The Beatles never played a concert in the Tampa Bay region. Elvis Presley played many: In Tampa, at the Fort Homer Hesterly Armory on May 8 and July 31, 1955, and on February 19 and August 5, 1956; and at Curtis Hixon Hall on September 13, 1970, April 26, 1975 and September 2, 1976; in St. Petersburg, at the Floridian Theater on August 7, 1956, and the Bay Front Center on September 3, 1976 and February 14, 1977; in Sarasota at the Florida Theater on February 21, 1956; and in Lakeland, at the Polk Theater on August 6, 1956, and at the Lakeland Civic Center on April 27 and 28, 1975 and September 4, 1976.

This should provide you with a couple of non-sports things to do in the Tampa Bay region. And, if you want to go there, Walt Disney World is 70 miles up Interstate 4, an hour and 15 minutes by car from downtown Tampa.

No President has ever come from Florida. Two men who served as Governor ran for the Democratic Party's nomination for the office, but neither came particularly close to the nomination: Reubin Askew dropped out after the 1984 New Hampshire Primary, and Bob Graham didn't even make it to calendar year 2004, much less the Iowa Caucuses.

Malio's, in downtown Tampa at 400 N. Ashley Drive at Kennedy Blvd., is a locally famous restaurant, known around there as George Steinbrenner's favorite. He had a private room there, as does the still-living Tampa native and Yankee Legend Lou Piniella.

Steinbrenner is buried at Trinity Memorial Gardens, 12609 Memorial Drive, in New Port Richey, in Trinity, 28 miles northwest of downtown Tampa and 41 miles north of Tropicana Field. It is not reachable without a car.

The Tampa Bay region doesn't have a lot of tall buildings. The tallest, at 579 feet, is 100 North Tampa, named for its address at Whiting Street downtown, formerly named the Regions Building.

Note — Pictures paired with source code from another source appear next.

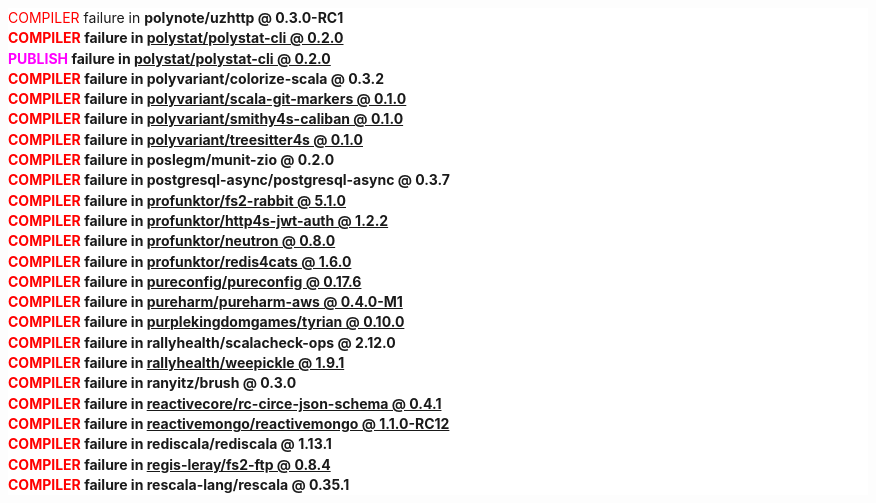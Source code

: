 <span style="color:red">COMPILER</span> failure in <span style="font-weight:bold">polynote/uzhttp @ 0.3.0-RC1<br>
<span style="color:red">COMPILER</span> failure in <span style="font-weight:bold"><a href="https://github.com/VirtusLab/community-build3/actions/runs/8570389567/job/23500310016">polystat/polystat-cli @ 0.2.0</a><br>
<span style="color:magenta">PUBLISH </span> failure in <span style="font-weight:bold"><a href="https://github.com/VirtusLab/community-build3/actions/runs/8570389567/job/23500310016">polystat/polystat-cli @ 0.2.0</a><br>
<span style="color:red">COMPILER</span> failure in <span style="font-weight:bold">polyvariant/colorize-scala @ 0.3.2<br>
<span style="color:red">COMPILER</span> failure in <span style="font-weight:bold"><a href="https://github.com/VirtusLab/community-build3/actions/runs/8570389567/job/23497274952">polyvariant/scala-git-markers @ 0.1.0</a><br>
<span style="color:red">COMPILER</span> failure in <span style="font-weight:bold"><a href="https://github.com/VirtusLab/community-build3/actions/runs/8570389567/job/23500566244">polyvariant/smithy4s-caliban @ 0.1.0</a><br>
<span style="color:red">COMPILER</span> failure in <span style="font-weight:bold"><a href="https://github.com/VirtusLab/community-build3/actions/runs/8570389567/job/23497275298">polyvariant/treesitter4s @ 0.1.0</a><br>
<span style="color:red">COMPILER</span> failure in <span style="font-weight:bold">poslegm/munit-zio @ 0.2.0<br>
<span style="color:red">COMPILER</span> failure in <span style="font-weight:bold">postgresql-async/postgresql-async @ 0.3.7<br>
<span style="color:red">COMPILER</span> failure in <span style="font-weight:bold"><a href="https://github.com/VirtusLab/community-build3/actions/runs/8570389567/job/23497700775">profunktor/fs2-rabbit @ 5.1.0</a><br>
<span style="color:red">COMPILER</span> failure in <span style="font-weight:bold"><a href="https://github.com/VirtusLab/community-build3/actions/runs/8570389567/job/23500310498">profunktor/http4s-jwt-auth @ 1.2.2</a><br>
<span style="color:red">COMPILER</span> failure in <span style="font-weight:bold"><a href="https://github.com/VirtusLab/community-build3/actions/runs/8570389567/job/23497701306">profunktor/neutron @ 0.8.0</a><br>
<span style="color:red">COMPILER</span> failure in <span style="font-weight:bold"><a href="https://github.com/VirtusLab/community-build3/actions/runs/8570389567/job/23497001864">profunktor/redis4cats @ 1.6.0</a><br>
<span style="color:red">COMPILER</span> failure in <span style="font-weight:bold"><a href="https://github.com/VirtusLab/community-build3/actions/runs/8570389567/job/23500089620">pureconfig/pureconfig @ 0.17.6</a><br>
<span style="color:red">COMPILER</span> failure in <span style="font-weight:bold"><a href="https://github.com/VirtusLab/community-build3/actions/runs/8570389567/job/23497002195">pureharm/pureharm-aws @ 0.4.0-M1</a><br>
<span style="color:red">COMPILER</span> failure in <span style="font-weight:bold"><a href="https://github.com/VirtusLab/community-build3/actions/runs/8570389567/job/23492611914">purplekingdomgames/tyrian @ 0.10.0</a><br>
<span style="color:red">COMPILER</span> failure in <span style="font-weight:bold">rallyhealth/scalacheck-ops @ 2.12.0<br>
<span style="color:red">COMPILER</span> failure in <span style="font-weight:bold"><a href="https://github.com/VirtusLab/community-build3/actions/runs/8570389567/job/23499838836">rallyhealth/weepickle @ 1.9.1</a><br>
<span style="color:red">COMPILER</span> failure in <span style="font-weight:bold">ranyitz/brush @ 0.3.0<br>
<span style="color:red">COMPILER</span> failure in <span style="font-weight:bold"><a href="https://github.com/VirtusLab/community-build3/actions/runs/8570389567/job/23497702241">reactivecore/rc-circe-json-schema @ 0.4.1</a><br>
<span style="color:red">COMPILER</span> failure in <span style="font-weight:bold"><a href="https://github.com/VirtusLab/community-build3/actions/runs/8570389567/job/23495048163">reactivemongo/reactivemongo @ 1.1.0-RC12</a><br>
<span style="color:red">COMPILER</span> failure in <span style="font-weight:bold">rediscala/rediscala @ 1.13.1<br>
<span style="color:red">COMPILER</span> failure in <span style="font-weight:bold"><a href="https://github.com/VirtusLab/community-build3/actions/runs/8570389567/job/23497002503">regis-leray/fs2-ftp @ 0.8.4</a><br>
<span style="color:red">COMPILER</span> failure in <span style="font-weight:bold">rescala-lang/rescala @ 0.35.1<br>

Oh, and, get this: As New York is known as the Big Apple, Tampa likes to call itself the Big Guava. In the words of the immortal Jack Paar, I kid you not.

*

So, if you can afford it, go on down and join your fellow Yankee Fans in taking over the Rays' stadium. Let's just hope the Yankees' bats and arms are as good as their fans. We need to make a statement against these guys. Tell them, as Cameron Frye (Alan Ruck) said in Ferris Bueller's Day Off, "You'd better mind your P's and Q's, buster, and remember who you're dealing with!"